*Provided data:*
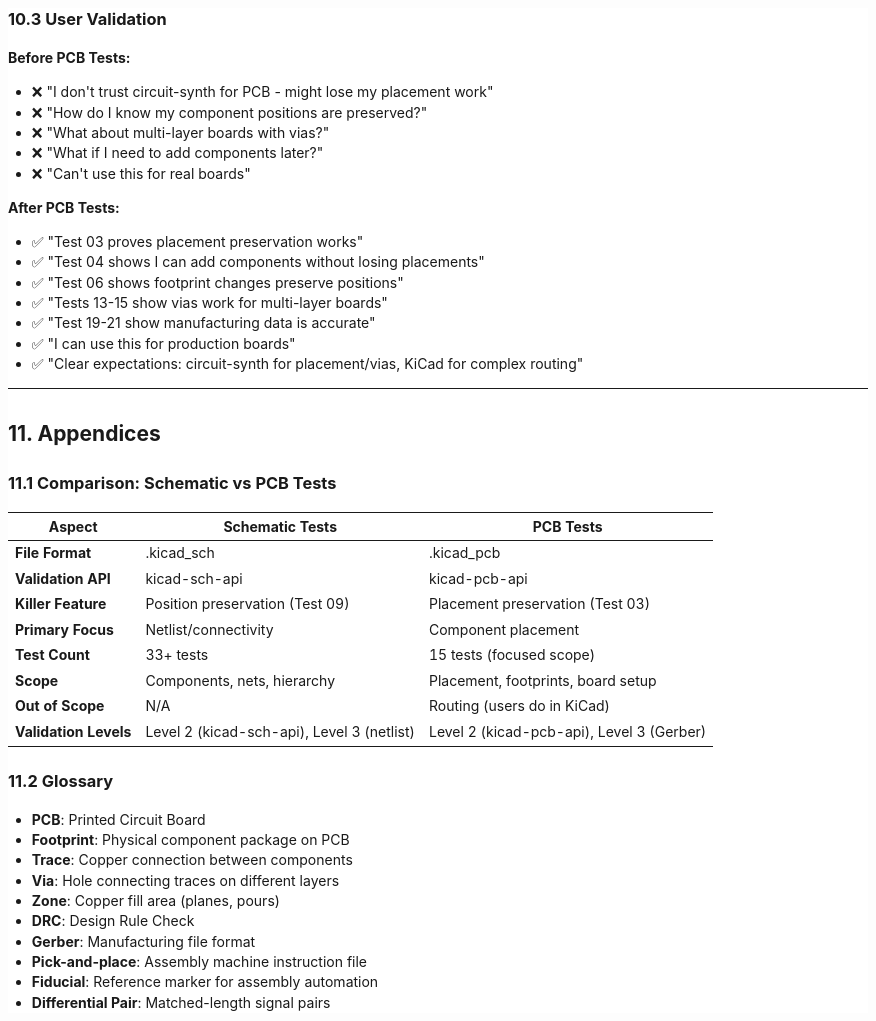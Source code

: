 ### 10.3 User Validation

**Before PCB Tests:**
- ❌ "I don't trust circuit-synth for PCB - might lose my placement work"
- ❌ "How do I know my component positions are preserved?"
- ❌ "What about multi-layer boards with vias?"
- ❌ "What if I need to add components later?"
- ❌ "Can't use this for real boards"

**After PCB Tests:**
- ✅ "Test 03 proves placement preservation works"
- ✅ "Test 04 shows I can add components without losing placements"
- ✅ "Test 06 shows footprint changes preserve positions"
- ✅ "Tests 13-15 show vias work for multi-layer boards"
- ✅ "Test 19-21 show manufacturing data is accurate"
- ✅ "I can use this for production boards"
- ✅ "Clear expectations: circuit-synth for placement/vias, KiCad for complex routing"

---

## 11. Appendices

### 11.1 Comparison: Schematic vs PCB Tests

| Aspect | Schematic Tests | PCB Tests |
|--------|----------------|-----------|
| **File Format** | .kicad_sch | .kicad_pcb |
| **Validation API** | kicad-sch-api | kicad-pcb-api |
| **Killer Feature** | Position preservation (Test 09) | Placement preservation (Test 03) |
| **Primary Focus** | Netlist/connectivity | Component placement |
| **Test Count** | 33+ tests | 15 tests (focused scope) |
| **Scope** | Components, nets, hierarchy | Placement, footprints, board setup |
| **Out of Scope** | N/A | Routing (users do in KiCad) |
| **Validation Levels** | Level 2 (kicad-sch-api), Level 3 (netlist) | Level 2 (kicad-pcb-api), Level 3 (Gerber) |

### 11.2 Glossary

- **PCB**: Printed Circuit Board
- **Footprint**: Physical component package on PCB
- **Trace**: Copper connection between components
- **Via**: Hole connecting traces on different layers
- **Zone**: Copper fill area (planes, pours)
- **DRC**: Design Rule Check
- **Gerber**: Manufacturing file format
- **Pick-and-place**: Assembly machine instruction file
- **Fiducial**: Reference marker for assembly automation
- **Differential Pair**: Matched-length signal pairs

*To do:* Write out exactly the lines above from the line with "board setup |" through the line with "- **Fiducial**: Reference", both of them included, and leave out all other lines.

*Answer to this exercise:*
| **Scope** | Components, nets, hierarchy | Placement, footprints, board setup |
| **Out of Scope** | N/A | Routing (users do in KiCad) |
| **Validation Levels** | Level 2 (kicad-sch-api), Level 3 (netlist) | Level 2 (kicad-pcb-api), Level 3 (Gerber) |

### 11.2 Glossary

- **PCB**: Printed Circuit Board
- **Footprint**: Physical component package on PCB
- **Trace**: Copper connection between components
- **Via**: Hole connecting traces on different layers
- **Zone**: Copper fill area (planes, pours)
- **DRC**: Design Rule Check
- **Gerber**: Manufacturing file format
- **Pick-and-place**: Assembly machine instruction file
- **Fiducial**: Reference marker for assembly automation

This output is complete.